Wading my way through the 3 books still. Blackwood Farm hasn't gotten any better. Hell, the guy still isn't a vampire and I'm most of the way through. Arghhh. I won't read Rice if my damn library wasn't for illiterate morons. "We have lots of horror," she says as she point to the Saul, Rice, Stine, etc. I listen to them on tape as I drive around. It's better than the stereo. I think I'm going to make the trip to Detroit Public Library to get some better books on tape. Lincoln Park has the worst library I have ever seen. This is saying something as I grew up in a hick town in northern Michigan. An people down here think we're backwards. At least can read.
The First 5 Pages has some interesting stuff on character. The section is short but it really got me thinking. I've already been working on the names issue. I know they are white-bread names. I've also said before that Jack needs a revamp to make his character more interesting and compeling to the reader.
Critiquing is going slow. I finished the screenplay I was critiquing for a werewolf.com guy. It wasn't very good in most aspects. I have no idea how he thinks he is going to get a 3 million dollar budget for it. It's good to have dreams, but you have to be a little more realistic.
I cut down on my critique groups. I realized I was overextending myself. The local one wasn't right for me. They were Christian romance writers. I thought that would be good to get an outside eye to my stories that wouldn't normally read horror. I realized it really wasn't that good. I'm am not that good to be the most knowledgable person in a writers group. I need as good as I give when it comes to critiques. I also quit one of the horror critique groups that didn't seem as helpful as the Shocklines one. The Shocklines group is good. It has a good mix of pros, semi-pros and amateurs.
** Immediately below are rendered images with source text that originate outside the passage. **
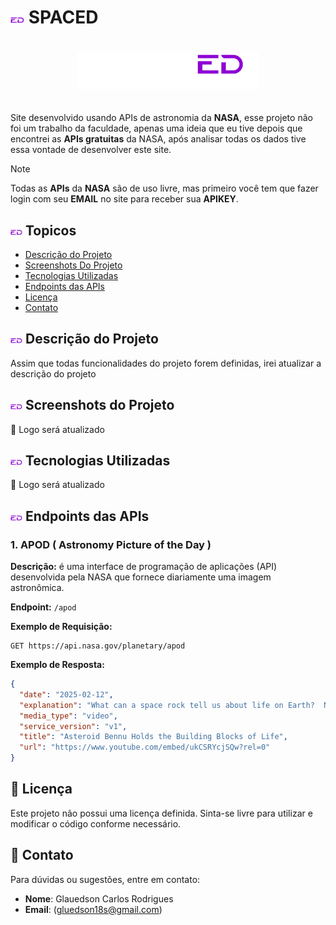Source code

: # <img src="src/assets/image/Logo1x1.png" width=22 > SPACED

<div align="center" style="padding: 20px 0" >

<img src= "src/assets/image/SPACED-02.png" width=290px>
</div>

Site desenvolvido usando APIs de astronomia da **NASA**, esse projeto não foi um trabalho da faculdade, apenas uma ideia que eu tive depois que encontrei as **APIs gratuitas** da NASA, após analisar todas os dados tive essa vontade de desenvolver este site.

> [!NOTE]
> 
> Todas as **APIs** da **NASA** são de uso livre, mas primeiro você tem que fazer login com seu **EMAIL** no site para receber sua **APIKEY**.

## <img src="src/assets/image/Logo1x1.png" width=19 > Topicos

- [Descrição do Projeto](#descrição-do-projeto)
- [Screenshots Do Projeto](#screenshots-do-projeto)
- [Tecnologias Utilizadas](#tecnologias-utilizadas)
- [Endpoints das APIs](#endpoints-das-apis)
- [Licença](#licença)
- [Contato](#contato)

## <img src="src/assets/image/Logo1x1.png" width=19 > Descrição do Projeto

Assim que todas funcionalidades do projeto forem definidas, irei atualizar a descrição do projeto

## <img src="src/assets/image/Logo1x1.png" width=19 > Screenshots do Projeto

🚧 Logo será atualizado

## <img src="src/assets/image/Logo1x1.png" width=19 > Tecnologias Utilizadas

🚧 Logo será atualizado

## <img src="src/assets/image/Logo1x1.png" width=19 > Endpoints das APIs

### 1. APOD (  Astronomy Picture of the Day )

**Descrição:**
é uma interface de programação de aplicações (API) desenvolvida pela NASA que fornece diariamente uma imagem astronômica.

**Endpoint:** ``/apod``

**Exemplo de Requisição:**
```http
GET https://api.nasa.gov/planetary/apod
```

**Exemplo de Resposta:**
```json
{
  "date": "2025-02-12",
  "explanation": "What can a space rock tell us about life on Earth?  NASA's OSIRIS-REx spacecraft made a careful approach to the near-Earth asteroid 101955 Bennu in October of 2020 to collect surface samples.  In September 2023, the robotic spaceship returned these samples to Earth.  A recent analysis has shown, surprisingly, that the samples contained 14 out of the 20 known amino acids that are the essential building blocks of life.  The presence of the amino acids re-introduces a big question: Could life have originated in space?  However, the protein building blocks themselves held another surprise -- they contained an even mixture of left-handed and right-handed amino acids -- in contrast to our Earth which only has left-handed ones.  This raises another big question: Why does life on Earth have only left-handed amino acids?  Research on this is sure to continue.",
  "media_type": "video",
  "service_version": "v1",
  "title": "Asteroid Bennu Holds the Building Blocks of Life",
  "url": "https://www.youtube.com/embed/ukCSRYcjSQw?rel=0"
}
```

## 📄 Licença

Este projeto não possui uma licença definida. Sinta-se livre para utilizar e modificar o código conforme necessário.

## 📩 Contato

Para dúvidas ou sugestões, entre em contato:

- **Nome**: Glauedson Carlos Rodrigues
- **Email**: (gluedson18s@gmail.com)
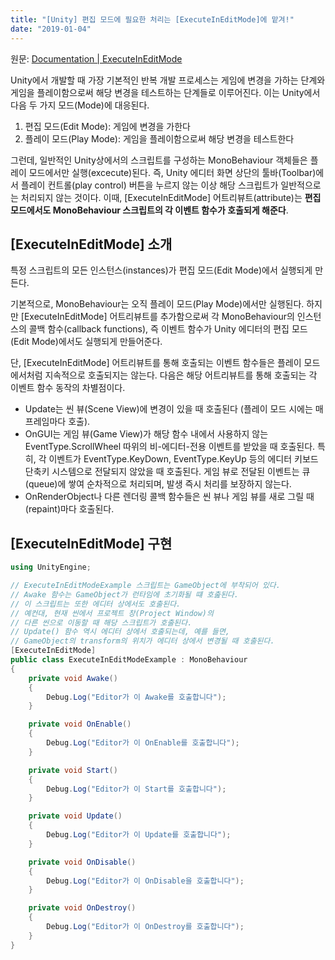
 ```yaml
---
title: "[Unity] 편집 모드에 필요한 처리는 [ExecuteInEditMode]에 맡겨!"
date: "2019-01-04"
---
```


[Documentation | ExecuteInEditMode]: https://docs.unity3d.com/Manual/GUIScriptingGuide.html

원문: [Documentation | ExecuteInEditMode]

Unity에서 개발할 때 가장 기본적인 반복 개발 프로세스는 게임에 변경을 가하는 단계와 게임을 플레이함으로써 해당 변경을 테스트하는 단계들로 이루어진다. 이는 Unity에서 다음 두 가지 모드(Mode)에 대응된다.

1. 편집 모드(Edit Mode): 게임에 변경을 가한다
1. 플레이 모드(Play Mode): 게임을 플레이함으로써 해당 변경을 테스트한다

그런데, 일반적인 Unity상에서의 스크립트를 구성하는 MonoBehaviour 객체들은 플레이 모드에서만 실행(excecute)된다. 즉, Unity 에디터 화면 상단의 툴바(Toolbar)에서 플레이 컨트롤(play control) 버튼을 누르지 않는 이상 해당 스크립트가 일반적으로는 처리되지 않는 것이다. 이때, [ExecuteInEditMode] 어트리뷰트(attribute)는 **편집 모드에서도 MonoBehaviour 스크립트의 각 이벤트 함수가 호출되게 해준다**.

## [ExecuteInEditMode] 소개

특정 스크립트의 모든 인스턴스(instances)가 편집 모드(Edit Mode)에서 실행되게 만든다.

기본적으로, MonoBehaviour는 오직 플레이 모드(Play Mode)에서만 실행된다. 하지만 [ExecuteInEditMode] 어트리뷰트를 추가함으로써 각 MonoBehaviour의 인스턴스의 콜백 함수(callback functions), 즉 이벤트 함수가 Unity 에디터의 편집 모드(Edit Mode)에서도 실행되게 만들어준다.

단, [ExecuteInEditMode] 어트리뷰트를 통해 호출되는 이벤트 함수들은 플레이 모드에서처럼 지속적으로 호출되지는 않는다. 다음은 해당 어트리뷰트를 통해 호출되는 각 이벤트 함수 동작의 차별점이다.

- Update는 씬 뷰(Scene View)에 변경이 있을 때 호출된다 (플레이 모드 시에는 매 프레임마다 호출).
- OnGUI는 게임 뷰(Game View)가 해당 함수 내에서 사용하지 않는 EventType.ScrollWheel 따위의 비-에디터-전용 이벤트를 받았을 때 호출된다. 특히, 각 이벤트가 EventType.KeyDown, EventType.KeyUp 등의 에디터 키보드 단축키 시스템으로 전달되지 않았을 때 호출된다. 게임 뷰로 전달된 이벤트는 큐(queue)에 쌓여 순차적으로 처리되며, 발생 즉시 처리를 보장하지 않는다.
- OnRenderObject나 다른 렌더링 콜백 함수들은 씬 뷰나 게임 뷰를 새로 그릴 때(repaint)마다 호출된다.

## [ExecuteInEditMode] 구현

```csharp
using UnityEngine;

// ExecuteInEditModeExample 스크립트는 GameObject에 부착되어 있다.
// Awake 함수는 GameObject가 런타임에 초기화될 떄 호춢된다.
// 이 스크립트는 또한 에디터 상에서도 호출된다.
// 예컨대, 현재 씬에서 프로젝트 창(Project Window)의
// 다른 씬으로 이동할 때 해당 스크립트가 호출된다.
// Update() 함수 역시 에디터 상에서 호출되는데, 예를 들면,
// GameObject의 transform의 위치가 에디터 상에서 변경될 때 호출된다.
[ExecuteInEditMode]
public class ExecuteInEditModeExample : MonoBehaviour
{
    private void Awake()
    {
        Debug.Log("Editor가 이 Awake를 호출합니다");
    }

    private void OnEnable()
    {
        Debug.Log("Editor가 이 OnEnable를 호출합니다");
    }

    private void Start()
    {
        Debug.Log("Editor가 이 Start를 호출합니다");
    }

    private void Update()
    {
        Debug.Log("Editor가 이 Update를 호출합니다");
    }

    private void OnDisable()
    {
        Debug.Log("Editor가 이 OnDisable을 호출합니다");
    }

    private void OnDestroy()
    {
        Debug.Log("Editor가 이 OnDestroy를 호출합니다");
    }
}
```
Some critiques are scant, but we are working to helkp those people become better critiquers. This groups also doesn't take too much work, and the writers get cycled through pretty regularly so you aren't doing too many critiques compared to what you get back. Many recommended that I submit my story to the next Borderlands. It opens this spring, I'll send it there first.
Speaking of submitting. I finally got my reject from Civil War Times. 19 months. The wording of the letter makes it sound like they had a tough time deciding they didn't want it, but still no sale. It is a very good piece. It'll find a home in Blue & Gray or another Civil War mag.
Today is the start of Winter break for Taylor schools, so I get some time to write. I also need to get some business stuff done too. I don't have nay stories/articles out right now (except for a little thing for FOUND, and that doesn't really count). I need to place my literary stuff. That seems to be much harder to find a good fit. I know the horror mags. I don't know the flavors of the literature mags.
I actually like and admire a lot of Rice's work and how she played with the convention of the vampire as other and moved to the inter life of the vampire. Some pieces of some of her work are exqusite, in the early part of Lestat when she paints the older lady with a mundane but harmless life who Lestat killed I was overwhelmed with how she made amorality a sympathetic trait. That said Blackwood Farm was mind-numblingly awful, as though she tossed in all the scrapped scenes and randomn research notes from avery damn thing she started to write over the course of her career.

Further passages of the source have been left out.